- WHAT YOU ARE ASKED TO DO
The listing that follows should be reproduced exactly, line for line.

-- SUPPLIED MATERIAL follows --

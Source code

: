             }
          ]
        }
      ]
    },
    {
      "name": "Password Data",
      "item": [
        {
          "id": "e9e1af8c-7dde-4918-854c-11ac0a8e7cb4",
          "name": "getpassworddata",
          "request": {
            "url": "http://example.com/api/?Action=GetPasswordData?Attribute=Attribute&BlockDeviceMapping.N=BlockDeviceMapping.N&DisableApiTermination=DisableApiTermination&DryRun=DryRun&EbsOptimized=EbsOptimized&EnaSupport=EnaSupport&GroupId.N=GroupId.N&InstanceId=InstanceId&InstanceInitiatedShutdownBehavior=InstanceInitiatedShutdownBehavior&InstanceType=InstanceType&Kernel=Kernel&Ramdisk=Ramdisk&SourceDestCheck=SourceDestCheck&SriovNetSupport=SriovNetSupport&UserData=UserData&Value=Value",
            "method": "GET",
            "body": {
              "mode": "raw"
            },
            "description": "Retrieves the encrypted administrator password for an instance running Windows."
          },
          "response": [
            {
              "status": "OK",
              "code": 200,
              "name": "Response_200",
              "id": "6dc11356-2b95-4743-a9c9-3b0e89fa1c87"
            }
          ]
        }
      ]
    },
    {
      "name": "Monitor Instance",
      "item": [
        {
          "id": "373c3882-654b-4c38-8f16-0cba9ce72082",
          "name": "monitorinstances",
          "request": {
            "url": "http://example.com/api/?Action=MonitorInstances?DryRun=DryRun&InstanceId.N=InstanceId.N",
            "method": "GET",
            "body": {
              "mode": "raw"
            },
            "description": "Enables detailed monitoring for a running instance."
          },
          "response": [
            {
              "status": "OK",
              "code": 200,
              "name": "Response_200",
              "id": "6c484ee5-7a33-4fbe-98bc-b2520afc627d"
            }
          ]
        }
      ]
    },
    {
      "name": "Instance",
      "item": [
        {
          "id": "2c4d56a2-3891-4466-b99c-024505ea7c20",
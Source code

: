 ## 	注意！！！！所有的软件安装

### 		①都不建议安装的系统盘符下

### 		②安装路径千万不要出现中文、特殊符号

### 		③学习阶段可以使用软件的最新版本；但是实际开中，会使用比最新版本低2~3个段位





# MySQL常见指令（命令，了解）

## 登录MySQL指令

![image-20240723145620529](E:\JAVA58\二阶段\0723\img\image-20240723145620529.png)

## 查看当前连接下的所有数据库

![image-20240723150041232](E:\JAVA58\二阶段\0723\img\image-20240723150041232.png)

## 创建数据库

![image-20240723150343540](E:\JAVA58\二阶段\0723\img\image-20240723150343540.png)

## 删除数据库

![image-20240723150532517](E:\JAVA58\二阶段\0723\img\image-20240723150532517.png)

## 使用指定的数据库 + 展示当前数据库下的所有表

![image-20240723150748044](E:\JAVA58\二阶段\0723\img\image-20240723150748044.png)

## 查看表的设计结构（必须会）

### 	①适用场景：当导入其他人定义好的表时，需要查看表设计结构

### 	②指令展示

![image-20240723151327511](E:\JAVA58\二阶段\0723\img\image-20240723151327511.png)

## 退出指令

-- SUPPLIED MATERIAL concluded --

- SOLUTION TO THIS TASK
Source code

:             }
          ]
        }
      ]
    },
    {
      "name": "Password Data",
      "item": [
        {
          "id": "e9e1af8c-7dde-4918-854c-11ac0a8e7cb4",
          "name": "getpassworddata",
          "request": {
            "url": "http://example.com/api/?Action=GetPasswordData?Attribute=Attribute&BlockDeviceMapping.N=BlockDeviceMapping.N&DisableApiTermination=DisableApiTermination&DryRun=DryRun&EbsOptimized=EbsOptimized&EnaSupport=EnaSupport&GroupId.N=GroupId.N&InstanceId=InstanceId&InstanceInitiatedShutdownBehavior=InstanceInitiatedShutdownBehavior&InstanceType=InstanceType&Kernel=Kernel&Ramdisk=Ramdisk&SourceDestCheck=SourceDestCheck&SriovNetSupport=SriovNetSupport&UserData=UserData&Value=Value",
            "method": "GET",
            "body": {
              "mode": "raw"
            },
            "description": "Retrieves the encrypted administrator password for an instance running Windows."
          },
          "response": [
            {
              "status": "OK",
              "code": 200,
              "name": "Response_200",
              "id": "6dc11356-2b95-4743-a9c9-3b0e89fa1c87"
            }
          ]
        }
      ]
    },
    {
      "name": "Monitor Instance",
      "item": [
        {
          "id": "373c3882-654b-4c38-8f16-0cba9ce72082",
          "name": "monitorinstances",
          "request": {
            "url": "http://example.com/api/?Action=MonitorInstances?DryRun=DryRun&InstanceId.N=InstanceId.N",
            "method": "GET",
            "body": {
              "mode": "raw"
            },
            "description": "Enables detailed monitoring for a running instance."
          },
          "response": [
            {
              "status": "OK",
              "code": 200,
              "name": "Response_200",
              "id": "6c484ee5-7a33-4fbe-98bc-b2520afc627d"
            }
          ]
        }
      ]
    },
    {
      "name": "Instance",
      "item": [
        {
          "id": "2c4d56a2-3891-4466-b99c-024505ea7c20",
Source code

: ## 	注意！！！！所有的软件安装

### 		①都不建议安装的系统盘符下

### 		②安装路径千万不要出现中文、特殊符号

### 		③学习阶段可以使用软件的最新版本；但是实际开中，会使用比最新版本低2~3个段位





# MySQL常见指令（命令，了解）

## 登录MySQL指令

![image-20240723145620529](E:\JAVA58\二阶段\0723\img\image-20240723145620529.png)

## 查看当前连接下的所有数据库

![image-20240723150041232](E:\JAVA58\二阶段\0723\img\image-20240723150041232.png)

## 创建数据库

![image-20240723150343540](E:\JAVA58\二阶段\0723\img\image-20240723150343540.png)

## 删除数据库

![image-20240723150532517](E:\JAVA58\二阶段\0723\img\image-20240723150532517.png)

## 使用指定的数据库 + 展示当前数据库下的所有表

![image-20240723150748044](E:\JAVA58\二阶段\0723\img\image-20240723150748044.png)

## 查看表的设计结构（必须会）

### 	①适用场景：当导入其他人定义好的表时，需要查看表设计结构

### 	②指令展示

![image-20240723151327511](E:\JAVA58\二阶段\0723\img\image-20240723151327511.png)

## 退出指令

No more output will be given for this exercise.